- **What to do**
Print the entries below exactly as they appear, from the first line up to and including the line with "sao áp dụng". Do not print any pictures.

- **Dataset records**
►

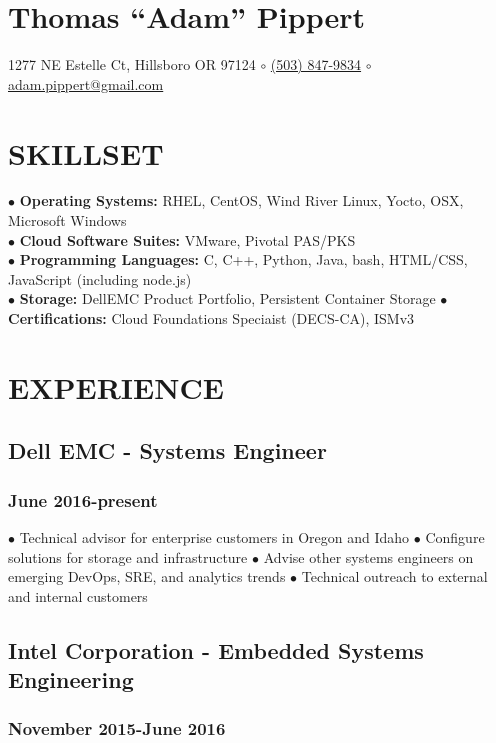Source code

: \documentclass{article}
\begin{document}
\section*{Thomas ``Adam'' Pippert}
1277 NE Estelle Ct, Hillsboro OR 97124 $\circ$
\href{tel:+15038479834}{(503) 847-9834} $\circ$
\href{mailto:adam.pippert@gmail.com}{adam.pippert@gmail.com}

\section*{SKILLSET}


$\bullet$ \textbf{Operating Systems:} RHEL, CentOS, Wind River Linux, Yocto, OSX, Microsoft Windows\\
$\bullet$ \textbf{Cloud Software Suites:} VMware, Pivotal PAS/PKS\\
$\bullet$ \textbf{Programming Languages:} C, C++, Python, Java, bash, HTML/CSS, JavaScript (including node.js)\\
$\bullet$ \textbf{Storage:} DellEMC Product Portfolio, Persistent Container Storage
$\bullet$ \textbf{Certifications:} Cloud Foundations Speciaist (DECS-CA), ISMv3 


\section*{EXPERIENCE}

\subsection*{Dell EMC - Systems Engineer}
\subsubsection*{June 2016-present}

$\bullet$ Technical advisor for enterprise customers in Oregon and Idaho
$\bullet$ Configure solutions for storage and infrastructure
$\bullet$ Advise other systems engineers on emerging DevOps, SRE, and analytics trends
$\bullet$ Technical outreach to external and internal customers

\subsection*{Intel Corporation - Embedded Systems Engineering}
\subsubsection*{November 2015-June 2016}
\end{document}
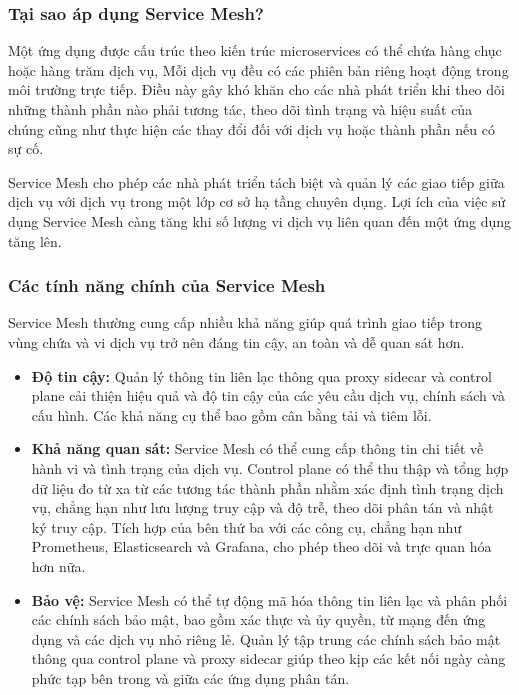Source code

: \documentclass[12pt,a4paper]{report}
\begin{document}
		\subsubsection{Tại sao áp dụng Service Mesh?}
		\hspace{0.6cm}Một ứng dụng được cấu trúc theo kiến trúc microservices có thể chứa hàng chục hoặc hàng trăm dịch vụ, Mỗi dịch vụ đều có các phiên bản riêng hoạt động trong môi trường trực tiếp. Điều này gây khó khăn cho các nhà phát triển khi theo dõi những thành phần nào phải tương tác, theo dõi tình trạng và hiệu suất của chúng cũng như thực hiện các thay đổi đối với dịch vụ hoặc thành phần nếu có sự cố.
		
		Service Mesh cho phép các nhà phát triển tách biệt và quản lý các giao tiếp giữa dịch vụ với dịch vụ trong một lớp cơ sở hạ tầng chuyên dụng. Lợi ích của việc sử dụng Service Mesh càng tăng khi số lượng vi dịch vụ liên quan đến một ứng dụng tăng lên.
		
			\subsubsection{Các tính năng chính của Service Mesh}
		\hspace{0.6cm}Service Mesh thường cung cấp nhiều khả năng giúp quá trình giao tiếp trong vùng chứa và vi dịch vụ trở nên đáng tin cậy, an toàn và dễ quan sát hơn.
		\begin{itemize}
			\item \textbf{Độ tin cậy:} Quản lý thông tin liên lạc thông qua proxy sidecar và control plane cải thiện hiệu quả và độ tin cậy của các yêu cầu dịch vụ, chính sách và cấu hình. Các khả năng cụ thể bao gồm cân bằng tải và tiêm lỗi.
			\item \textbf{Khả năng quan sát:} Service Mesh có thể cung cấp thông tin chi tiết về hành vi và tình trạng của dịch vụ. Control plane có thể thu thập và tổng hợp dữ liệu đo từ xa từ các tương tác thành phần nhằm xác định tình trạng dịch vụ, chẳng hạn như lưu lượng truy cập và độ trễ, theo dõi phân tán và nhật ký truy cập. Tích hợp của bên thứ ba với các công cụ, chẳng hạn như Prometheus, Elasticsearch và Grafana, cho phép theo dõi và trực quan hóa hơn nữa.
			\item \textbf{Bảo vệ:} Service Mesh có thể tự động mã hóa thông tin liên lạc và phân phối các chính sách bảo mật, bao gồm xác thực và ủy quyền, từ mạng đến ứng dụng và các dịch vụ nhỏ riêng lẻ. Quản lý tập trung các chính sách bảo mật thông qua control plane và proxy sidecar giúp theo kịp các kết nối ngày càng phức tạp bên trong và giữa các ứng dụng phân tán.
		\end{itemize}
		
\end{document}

◄

- **Your solution**
Source code

: \documentclass{article}
\begin{document}
\section*{Thomas ``Adam'' Pippert}
1277 NE Estelle Ct, Hillsboro OR 97124 $\circ$
\href{tel:+15038479834}{(503) 847-9834} $\circ$
\href{mailto:adam.pippert@gmail.com}{adam.pippert@gmail.com}

\section*{SKILLSET}


$\bullet$ \textbf{Operating Systems:} RHEL, CentOS, Wind River Linux, Yocto, OSX, Microsoft Windows\\
$\bullet$ \textbf{Cloud Software Suites:} VMware, Pivotal PAS/PKS\\
$\bullet$ \textbf{Programming Languages:} C, C++, Python, Java, bash, HTML/CSS, JavaScript (including node.js)\\
$\bullet$ \textbf{Storage:} DellEMC Product Portfolio, Persistent Container Storage
$\bullet$ \textbf{Certifications:} Cloud Foundations Speciaist (DECS-CA), ISMv3 


\section*{EXPERIENCE}

\subsection*{Dell EMC - Systems Engineer}
\subsubsection*{June 2016-present}

$\bullet$ Technical advisor for enterprise customers in Oregon and Idaho
$\bullet$ Configure solutions for storage and infrastructure
$\bullet$ Advise other systems engineers on emerging DevOps, SRE, and analytics trends
$\bullet$ Technical outreach to external and internal customers

\subsection*{Intel Corporation - Embedded Systems Engineering}
\subsubsection*{November 2015-June 2016}
\end{document}
Source code

: \documentclass[12pt,a4paper]{report}
\begin{document}
		\subsubsection{Tại sao áp dụng Service Mesh?}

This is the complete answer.